Task goal
What you return must match every record word for word.

Source records:
== Segment start ==
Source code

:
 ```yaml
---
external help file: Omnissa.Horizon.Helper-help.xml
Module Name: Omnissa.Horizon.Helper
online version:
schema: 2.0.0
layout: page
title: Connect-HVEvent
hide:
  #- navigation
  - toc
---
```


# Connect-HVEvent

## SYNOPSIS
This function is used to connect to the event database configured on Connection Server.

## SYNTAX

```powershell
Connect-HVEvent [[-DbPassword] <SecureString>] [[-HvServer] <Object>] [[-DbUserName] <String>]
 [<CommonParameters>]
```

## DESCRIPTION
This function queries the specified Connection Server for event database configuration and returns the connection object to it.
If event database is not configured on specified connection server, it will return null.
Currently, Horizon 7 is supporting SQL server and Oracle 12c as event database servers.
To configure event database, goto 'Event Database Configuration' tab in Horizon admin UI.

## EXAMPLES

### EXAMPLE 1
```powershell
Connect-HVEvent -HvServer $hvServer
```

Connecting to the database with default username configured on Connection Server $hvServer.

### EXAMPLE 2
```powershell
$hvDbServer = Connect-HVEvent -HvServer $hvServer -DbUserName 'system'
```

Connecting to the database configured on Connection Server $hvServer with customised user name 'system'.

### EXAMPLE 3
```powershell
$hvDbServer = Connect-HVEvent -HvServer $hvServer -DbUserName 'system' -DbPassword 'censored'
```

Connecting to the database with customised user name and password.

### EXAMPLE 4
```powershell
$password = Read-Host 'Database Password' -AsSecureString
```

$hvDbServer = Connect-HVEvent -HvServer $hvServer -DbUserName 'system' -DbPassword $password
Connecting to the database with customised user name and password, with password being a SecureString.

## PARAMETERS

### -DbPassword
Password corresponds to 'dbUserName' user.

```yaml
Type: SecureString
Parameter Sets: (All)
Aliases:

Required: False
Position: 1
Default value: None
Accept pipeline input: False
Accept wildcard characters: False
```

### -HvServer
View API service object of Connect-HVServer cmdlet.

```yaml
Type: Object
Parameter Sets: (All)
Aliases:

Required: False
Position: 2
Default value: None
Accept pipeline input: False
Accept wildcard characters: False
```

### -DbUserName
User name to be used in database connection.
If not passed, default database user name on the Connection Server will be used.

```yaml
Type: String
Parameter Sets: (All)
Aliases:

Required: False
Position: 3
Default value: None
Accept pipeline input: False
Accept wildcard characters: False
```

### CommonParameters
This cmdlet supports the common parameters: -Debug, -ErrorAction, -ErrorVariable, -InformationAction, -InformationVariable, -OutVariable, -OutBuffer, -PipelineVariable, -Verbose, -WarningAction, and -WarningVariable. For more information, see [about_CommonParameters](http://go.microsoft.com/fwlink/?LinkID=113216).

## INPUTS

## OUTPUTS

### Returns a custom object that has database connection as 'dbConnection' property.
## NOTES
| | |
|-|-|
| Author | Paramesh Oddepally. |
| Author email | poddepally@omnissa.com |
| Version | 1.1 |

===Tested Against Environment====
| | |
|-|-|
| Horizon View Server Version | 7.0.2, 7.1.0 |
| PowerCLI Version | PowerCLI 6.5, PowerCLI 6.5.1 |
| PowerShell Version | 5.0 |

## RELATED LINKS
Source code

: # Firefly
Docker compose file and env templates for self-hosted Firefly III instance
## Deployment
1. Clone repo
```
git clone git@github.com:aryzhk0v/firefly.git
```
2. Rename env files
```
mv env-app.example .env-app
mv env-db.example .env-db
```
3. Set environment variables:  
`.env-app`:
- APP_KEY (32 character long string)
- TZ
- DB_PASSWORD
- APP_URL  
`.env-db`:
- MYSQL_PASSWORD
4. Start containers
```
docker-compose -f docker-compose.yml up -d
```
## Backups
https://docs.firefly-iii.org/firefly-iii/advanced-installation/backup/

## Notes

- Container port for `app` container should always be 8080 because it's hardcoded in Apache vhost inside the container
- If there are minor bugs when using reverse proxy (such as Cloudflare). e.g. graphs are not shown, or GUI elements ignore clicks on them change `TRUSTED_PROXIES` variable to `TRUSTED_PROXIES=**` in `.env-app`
== Segment end ==
Solution for this exercise
Source code

:
 ```yaml
---
external help file: Omnissa.Horizon.Helper-help.xml
Module Name: Omnissa.Horizon.Helper
online version:
schema: 2.0.0
layout: page
title: Connect-HVEvent
hide:
  #- navigation
  - toc
---
```


# Connect-HVEvent

## SYNOPSIS
This function is used to connect to the event database configured on Connection Server.

## SYNTAX

```powershell
Connect-HVEvent [[-DbPassword] <SecureString>] [[-HvServer] <Object>] [[-DbUserName] <String>]
 [<CommonParameters>]
```

## DESCRIPTION
This function queries the specified Connection Server for event database configuration and returns the connection object to it.
If event database is not configured on specified connection server, it will return null.
Currently, Horizon 7 is supporting SQL server and Oracle 12c as event database servers.
To configure event database, goto 'Event Database Configuration' tab in Horizon admin UI.

## EXAMPLES

### EXAMPLE 1
```powershell
Connect-HVEvent -HvServer $hvServer
```

Connecting to the database with default username configured on Connection Server $hvServer.

### EXAMPLE 2
```powershell
$hvDbServer = Connect-HVEvent -HvServer $hvServer -DbUserName 'system'
```

Connecting to the database configured on Connection Server $hvServer with customised user name 'system'.

### EXAMPLE 3
```powershell
$hvDbServer = Connect-HVEvent -HvServer $hvServer -DbUserName 'system' -DbPassword 'censored'
```

Connecting to the database with customised user name and password.

### EXAMPLE 4
```powershell
$password = Read-Host 'Database Password' -AsSecureString
```

$hvDbServer = Connect-HVEvent -HvServer $hvServer -DbUserName 'system' -DbPassword $password
Connecting to the database with customised user name and password, with password being a SecureString.

## PARAMETERS

### -DbPassword
Password corresponds to 'dbUserName' user.

```yaml
Type: SecureString
Parameter Sets: (All)
Aliases:

Required: False
Position: 1
Default value: None
Accept pipeline input: False
Accept wildcard characters: False
```

### -HvServer
View API service object of Connect-HVServer cmdlet.

```yaml
Type: Object
Parameter Sets: (All)
Aliases:

Required: False
Position: 2
Default value: None
Accept pipeline input: False
Accept wildcard characters: False
```

### -DbUserName
User name to be used in database connection.
If not passed, default database user name on the Connection Server will be used.

```yaml
Type: String
Parameter Sets: (All)
Aliases:

Required: False
Position: 3
Default value: None
Accept pipeline input: False
Accept wildcard characters: False
```

### CommonParameters
This cmdlet supports the common parameters: -Debug, -ErrorAction, -ErrorVariable, -InformationAction, -InformationVariable, -OutVariable, -OutBuffer, -PipelineVariable, -Verbose, -WarningAction, and -WarningVariable. For more information, see [about_CommonParameters](http://go.microsoft.com/fwlink/?LinkID=113216).

## INPUTS

## OUTPUTS

### Returns a custom object that has database connection as 'dbConnection' property.
## NOTES
| | |
|-|-|
| Author | Paramesh Oddepally. |
| Author email | poddepally@omnissa.com |
| Version | 1.1 |

===Tested Against Environment====
| | |
|-|-|
| Horizon View Server Version | 7.0.2, 7.1.0 |
| PowerCLI Version | PowerCLI 6.5, PowerCLI 6.5.1 |
| PowerShell Version | 5.0 |

## RELATED LINKS
Source code

: # Firefly
Docker compose file and env templates for self-hosted Firefly III instance
## Deployment
1. Clone repo
```
git clone git@github.com:aryzhk0v/firefly.git
```
2. Rename env files
```
mv env-app.example .env-app
mv env-db.example .env-db
```
3. Set environment variables:  
`.env-app`:
- APP_KEY (32 character long string)
- TZ
- DB_PASSWORD
- APP_URL  
`.env-db`:
- MYSQL_PASSWORD
4. Start containers
```
docker-compose -f docker-compose.yml up -d
```
## Backups
https://docs.firefly-iii.org/firefly-iii/advanced-installation/backup/

## Notes

- Container port for `app` container should always be 8080 because it's hardcoded in Apache vhost inside the container
- If there are minor bugs when using reverse proxy (such as Cloudflare). e.g. graphs are not shown, or GUI elements ignore clicks on them change `TRUSTED_PROXIES` variable to `TRUSTED_PROXIES=**` in `.env-app`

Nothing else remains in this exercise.